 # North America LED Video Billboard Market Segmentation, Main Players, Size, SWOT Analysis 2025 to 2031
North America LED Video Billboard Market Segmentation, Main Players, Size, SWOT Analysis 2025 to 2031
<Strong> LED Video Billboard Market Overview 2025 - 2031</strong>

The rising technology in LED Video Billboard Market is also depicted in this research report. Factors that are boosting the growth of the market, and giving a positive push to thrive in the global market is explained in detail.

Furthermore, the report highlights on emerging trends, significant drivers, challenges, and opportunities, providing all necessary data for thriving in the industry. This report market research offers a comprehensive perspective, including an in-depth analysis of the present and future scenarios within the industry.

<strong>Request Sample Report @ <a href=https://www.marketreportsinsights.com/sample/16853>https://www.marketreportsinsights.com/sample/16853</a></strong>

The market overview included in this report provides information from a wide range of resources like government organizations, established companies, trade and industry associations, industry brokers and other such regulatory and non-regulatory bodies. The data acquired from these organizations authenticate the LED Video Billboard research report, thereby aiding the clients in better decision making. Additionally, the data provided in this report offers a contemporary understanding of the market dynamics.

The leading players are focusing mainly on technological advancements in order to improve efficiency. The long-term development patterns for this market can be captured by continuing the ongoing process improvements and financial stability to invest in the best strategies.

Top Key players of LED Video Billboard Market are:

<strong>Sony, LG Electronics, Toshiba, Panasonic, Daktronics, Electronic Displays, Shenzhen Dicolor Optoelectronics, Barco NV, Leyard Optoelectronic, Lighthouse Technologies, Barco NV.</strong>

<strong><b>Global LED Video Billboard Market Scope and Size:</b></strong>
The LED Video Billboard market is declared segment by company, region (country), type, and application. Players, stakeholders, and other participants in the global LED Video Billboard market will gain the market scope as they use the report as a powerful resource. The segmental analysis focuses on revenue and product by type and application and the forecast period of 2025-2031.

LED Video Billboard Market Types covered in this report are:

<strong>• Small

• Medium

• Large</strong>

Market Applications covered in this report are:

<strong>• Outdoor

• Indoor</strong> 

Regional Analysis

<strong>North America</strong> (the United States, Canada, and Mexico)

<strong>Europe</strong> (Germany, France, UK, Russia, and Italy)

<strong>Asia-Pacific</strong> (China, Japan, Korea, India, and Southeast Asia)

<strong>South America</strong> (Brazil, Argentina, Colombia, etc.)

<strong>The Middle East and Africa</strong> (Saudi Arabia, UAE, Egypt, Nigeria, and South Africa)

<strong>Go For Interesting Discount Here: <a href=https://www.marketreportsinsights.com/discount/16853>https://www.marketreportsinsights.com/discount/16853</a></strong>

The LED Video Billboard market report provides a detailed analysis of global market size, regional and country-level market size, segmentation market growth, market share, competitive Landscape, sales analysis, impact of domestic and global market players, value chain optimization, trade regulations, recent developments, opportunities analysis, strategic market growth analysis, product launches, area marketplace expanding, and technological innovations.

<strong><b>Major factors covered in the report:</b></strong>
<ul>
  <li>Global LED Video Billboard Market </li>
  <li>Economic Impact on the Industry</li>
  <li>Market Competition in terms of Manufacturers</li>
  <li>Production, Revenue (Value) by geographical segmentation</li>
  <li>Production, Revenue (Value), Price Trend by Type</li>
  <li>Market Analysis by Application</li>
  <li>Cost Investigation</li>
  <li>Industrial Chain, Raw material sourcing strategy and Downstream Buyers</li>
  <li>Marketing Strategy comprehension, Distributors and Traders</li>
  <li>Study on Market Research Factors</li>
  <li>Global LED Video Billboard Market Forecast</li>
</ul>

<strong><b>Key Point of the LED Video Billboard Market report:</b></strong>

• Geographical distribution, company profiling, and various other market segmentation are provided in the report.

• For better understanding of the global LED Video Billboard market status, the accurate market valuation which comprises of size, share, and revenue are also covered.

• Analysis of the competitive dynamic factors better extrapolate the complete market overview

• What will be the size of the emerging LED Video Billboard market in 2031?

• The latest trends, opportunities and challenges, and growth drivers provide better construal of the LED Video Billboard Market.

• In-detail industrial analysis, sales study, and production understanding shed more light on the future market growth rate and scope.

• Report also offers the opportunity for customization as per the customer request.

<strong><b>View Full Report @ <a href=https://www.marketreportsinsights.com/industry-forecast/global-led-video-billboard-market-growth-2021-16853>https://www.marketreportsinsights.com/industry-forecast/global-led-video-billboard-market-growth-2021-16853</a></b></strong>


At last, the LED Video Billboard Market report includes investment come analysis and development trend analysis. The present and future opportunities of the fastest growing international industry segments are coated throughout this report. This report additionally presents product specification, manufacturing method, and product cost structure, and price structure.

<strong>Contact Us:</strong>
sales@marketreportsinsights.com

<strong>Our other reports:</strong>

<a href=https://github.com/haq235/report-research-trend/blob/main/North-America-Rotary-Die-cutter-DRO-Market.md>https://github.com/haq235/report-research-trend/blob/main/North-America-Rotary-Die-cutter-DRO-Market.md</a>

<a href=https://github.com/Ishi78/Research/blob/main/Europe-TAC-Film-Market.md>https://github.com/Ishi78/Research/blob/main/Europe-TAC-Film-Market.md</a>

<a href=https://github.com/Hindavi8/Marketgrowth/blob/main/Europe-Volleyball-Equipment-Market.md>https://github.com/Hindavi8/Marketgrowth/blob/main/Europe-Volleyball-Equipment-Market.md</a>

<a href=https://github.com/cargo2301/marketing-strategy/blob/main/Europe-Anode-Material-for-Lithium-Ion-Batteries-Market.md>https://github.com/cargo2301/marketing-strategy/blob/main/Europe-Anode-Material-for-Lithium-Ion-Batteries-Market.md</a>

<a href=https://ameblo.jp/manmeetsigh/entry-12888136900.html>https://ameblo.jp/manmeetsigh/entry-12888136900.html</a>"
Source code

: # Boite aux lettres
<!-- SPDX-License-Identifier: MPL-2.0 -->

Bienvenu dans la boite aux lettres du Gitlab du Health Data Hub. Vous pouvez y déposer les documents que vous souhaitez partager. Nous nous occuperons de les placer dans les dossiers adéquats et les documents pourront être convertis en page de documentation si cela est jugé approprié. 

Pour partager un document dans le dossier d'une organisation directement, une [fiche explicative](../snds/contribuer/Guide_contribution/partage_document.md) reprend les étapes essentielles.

---

▶ _Your goal_: Using the data above, reproduce exactly the lines from the line that contains "rate and scope." through the line that contains "the customer request.", including both.

▶ _Worked solution_:
• In-detail industrial analysis, sales study, and production understanding shed more light on the future market growth rate and scope.

• Report also offers the opportunity for customization as per the customer request.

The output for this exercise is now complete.